» PROBLEM TO SOLVE
Write out each record exactly as it stands. No pictures belong in the copy.

[Stored data entries]
- Opening Delimiter -
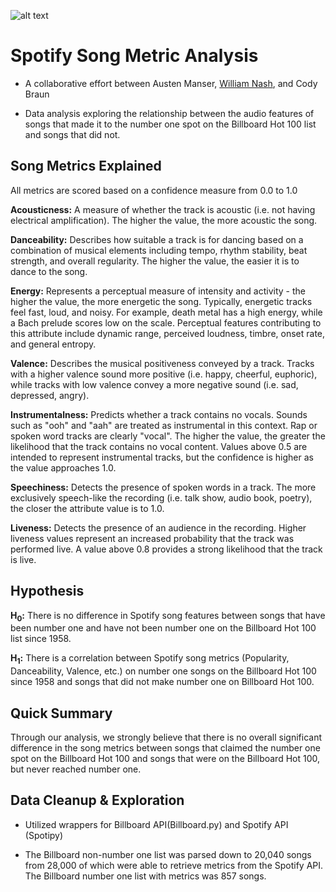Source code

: ![alt text](https://github.com/Amanser/Spotify_Analysis/blob/master/SongMetrics_Presentation/Images/spotify_logo.png)

# Spotify Song Metric Analysis

* A collaborative effort between Austen Manser, [William Nash](https://github.com/wwenash), and Cody Braun

* Data analysis exploring the relationship between the audio features of songs that made it to the number one spot on the Billboard Hot 100 list and songs that did not.


## Song Metrics Explained

All metrics are scored based on a confidence measure from 0.0 to 1.0

**Acousticness:** A measure of whether the track is acoustic (i.e. not having electrical amplification). The higher the value, the more acoustic the song.

**Danceability:** Describes how suitable a track is for dancing based on a combination of musical elements including tempo, rhythm stability, beat strength, and overall regularity. The higher the value, the easier it is to dance to the song. 

**Energy:** Represents a perceptual measure of intensity and activity - the higher the value, the more energetic the song. Typically, energetic tracks feel fast, loud, and noisy. For example, death metal has a high energy, while a Bach prelude scores low on the scale. Perceptual features contributing to this attribute include dynamic range, perceived loudness, timbre, onset rate, and general entropy.

**Valence:** Describes the musical positiveness conveyed by a track. Tracks with a higher valence sound more positive (i.e. happy, cheerful, euphoric), while tracks with low valence convey a more negative sound (i.e. sad, depressed, angry).

**Instrumentalness:** Predicts whether a track contains no vocals. Sounds such as "ooh" and "aah" are treated as instrumental in this context. Rap or spoken word tracks are clearly "vocal". The higher the value, the greater the likelihood that the track contains no vocal content. Values above 0.5 are intended to represent instrumental tracks, but the confidence is higher as the value approaches 1.0.

**Speechiness:** Detects the presence of spoken words in a track. The more exclusively speech-like the recording (i.e. talk show, audio book, poetry), the closer the attribute value is to 1.0.

**Liveness:** Detects the presence of an audience in the recording. Higher liveness values represent an increased probability that the track was performed live. A value above 0.8 provides a strong likelihood that the track is live.


## Hypothesis

**H<sub>0</sub>:** There is no difference in Spotify song features between songs that have been number one and have not been number one on the Billboard Hot 100 list since 1958.

**H<sub>1</sub>:** There is a correlation between Spotify song metrics (Popularity, Danceability, Valence, etc.) on number one songs on the Billboard Hot 100 since 1958 and songs that did not make number one on Billboard Hot 100.


## Quick Summary

Through our analysis, we strongly believe that there is no overall significant difference in the song metrics between songs that claimed the number one spot on the Billboard Hot 100 and songs that were on the Billboard Hot 100, but never reached number one.


## Data Cleanup & Exploration

* Utilized wrappers for Billboard API(Billboard.py) and Spotify API (Spotipy)

* The Billboard non-number one list was parsed down to 20,040 songs from 28,000 of which were able to retrieve metrics from the Spotify API. The Billboard number one list with metrics was 857 songs.











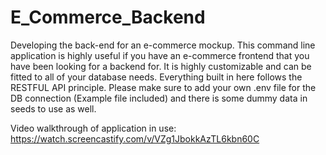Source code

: # E_Commerce_Backend
Developing the back-end for an e-commerce mockup. This command line application is highly useful if you have an e-commerce frontend that you have been looking for a backend for. It is highly customizable and can be fitted to all of your database needs. Everything built in here follows the RESTFUL API principle. Please make sure to add your own .env file for the DB connection (Example file included) and there is some dummy data in seeds to use as well.

Video walkthrough of application in use: https://watch.screencastify.com/v/VZg1JbokkAzTL6kbn60C
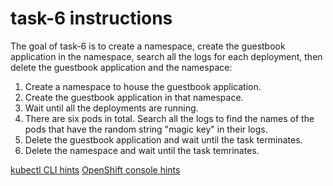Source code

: # task-6 instructions

The goal of task-6 is to create a namespace, create the guestbook application in the namespace, search all the logs for each deployment, then delete the guestbook application and the namespace:

1. Create a namespace to house the guestbook application.
2. Create the guestbook application in that namespace.
3. Wait until all the deployments are running.
4. There are six pods in total. Search all the logs to find the names of the pods that have the random string "magic key" in their logs. 
5. Delete the guestbook application and wait until the task terminates.
6. Delete the namespace and wait until the task temrinates.

[kubectl CLI hints](https://github.com/ux-studies/summer-2021/blob/main/studies/study-0/tasks/hints/task-6-hint.md)
[OpenShift console hints](https://github.com/ux-studies/summer-2021/blob/main/studies/study-0/tasks/hints/task-6-openshift-hint.md)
- Closing Delimiter -
» SOLUTION TO THIS EXERCISE
Source code

: ![alt text](https://github.com/Amanser/Spotify_Analysis/blob/master/SongMetrics_Presentation/Images/spotify_logo.png)

# Spotify Song Metric Analysis

* A collaborative effort between Austen Manser, [William Nash](https://github.com/wwenash), and Cody Braun

* Data analysis exploring the relationship between the audio features of songs that made it to the number one spot on the Billboard Hot 100 list and songs that did not.


## Song Metrics Explained

All metrics are scored based on a confidence measure from 0.0 to 1.0

**Acousticness:** A measure of whether the track is acoustic (i.e. not having electrical amplification). The higher the value, the more acoustic the song.

**Danceability:** Describes how suitable a track is for dancing based on a combination of musical elements including tempo, rhythm stability, beat strength, and overall regularity. The higher the value, the easier it is to dance to the song. 

**Energy:** Represents a perceptual measure of intensity and activity - the higher the value, the more energetic the song. Typically, energetic tracks feel fast, loud, and noisy. For example, death metal has a high energy, while a Bach prelude scores low on the scale. Perceptual features contributing to this attribute include dynamic range, perceived loudness, timbre, onset rate, and general entropy.

**Valence:** Describes the musical positiveness conveyed by a track. Tracks with a higher valence sound more positive (i.e. happy, cheerful, euphoric), while tracks with low valence convey a more negative sound (i.e. sad, depressed, angry).

**Instrumentalness:** Predicts whether a track contains no vocals. Sounds such as "ooh" and "aah" are treated as instrumental in this context. Rap or spoken word tracks are clearly "vocal". The higher the value, the greater the likelihood that the track contains no vocal content. Values above 0.5 are intended to represent instrumental tracks, but the confidence is higher as the value approaches 1.0.

**Speechiness:** Detects the presence of spoken words in a track. The more exclusively speech-like the recording (i.e. talk show, audio book, poetry), the closer the attribute value is to 1.0.

**Liveness:** Detects the presence of an audience in the recording. Higher liveness values represent an increased probability that the track was performed live. A value above 0.8 provides a strong likelihood that the track is live.


## Hypothesis

**H<sub>0</sub>:** There is no difference in Spotify song features between songs that have been number one and have not been number one on the Billboard Hot 100 list since 1958.

**H<sub>1</sub>:** There is a correlation between Spotify song metrics (Popularity, Danceability, Valence, etc.) on number one songs on the Billboard Hot 100 since 1958 and songs that did not make number one on Billboard Hot 100.


## Quick Summary

Through our analysis, we strongly believe that there is no overall significant difference in the song metrics between songs that claimed the number one spot on the Billboard Hot 100 and songs that were on the Billboard Hot 100, but never reached number one.


## Data Cleanup & Exploration

* Utilized wrappers for Billboard API(Billboard.py) and Spotify API (Spotipy)

* The Billboard non-number one list was parsed down to 20,040 songs from 28,000 of which were able to retrieve metrics from the Spotify API. The Billboard number one list with metrics was 857 songs.











Source code

: # E_Commerce_Backend
Developing the back-end for an e-commerce mockup. This command line application is highly useful if you have an e-commerce frontend that you have been looking for a backend for. It is highly customizable and can be fitted to all of your database needs. Everything built in here follows the RESTFUL API principle. Please make sure to add your own .env file for the DB connection (Example file included) and there is some dummy data in seeds to use as well.

Video walkthrough of application in use: https://watch.screencastify.com/v/VZg1JbokkAzTL6kbn60C
Source code

: # task-6 instructions

The goal of task-6 is to create a namespace, create the guestbook application in the namespace, search all the logs for each deployment, then delete the guestbook application and the namespace:

1. Create a namespace to house the guestbook application.
2. Create the guestbook application in that namespace.
3. Wait until all the deployments are running.
4. There are six pods in total. Search all the logs to find the names of the pods that have the random string "magic key" in their logs. 
5. Delete the guestbook application and wait until the task terminates.
6. Delete the namespace and wait until the task temrinates.

[kubectl CLI hints](https://github.com/ux-studies/summer-2021/blob/main/studies/study-0/tasks/hints/task-6-hint.md)
[OpenShift console hints](https://github.com/ux-studies/summer-2021/blob/main/studies/study-0/tasks/hints/task-6-openshift-hint.md)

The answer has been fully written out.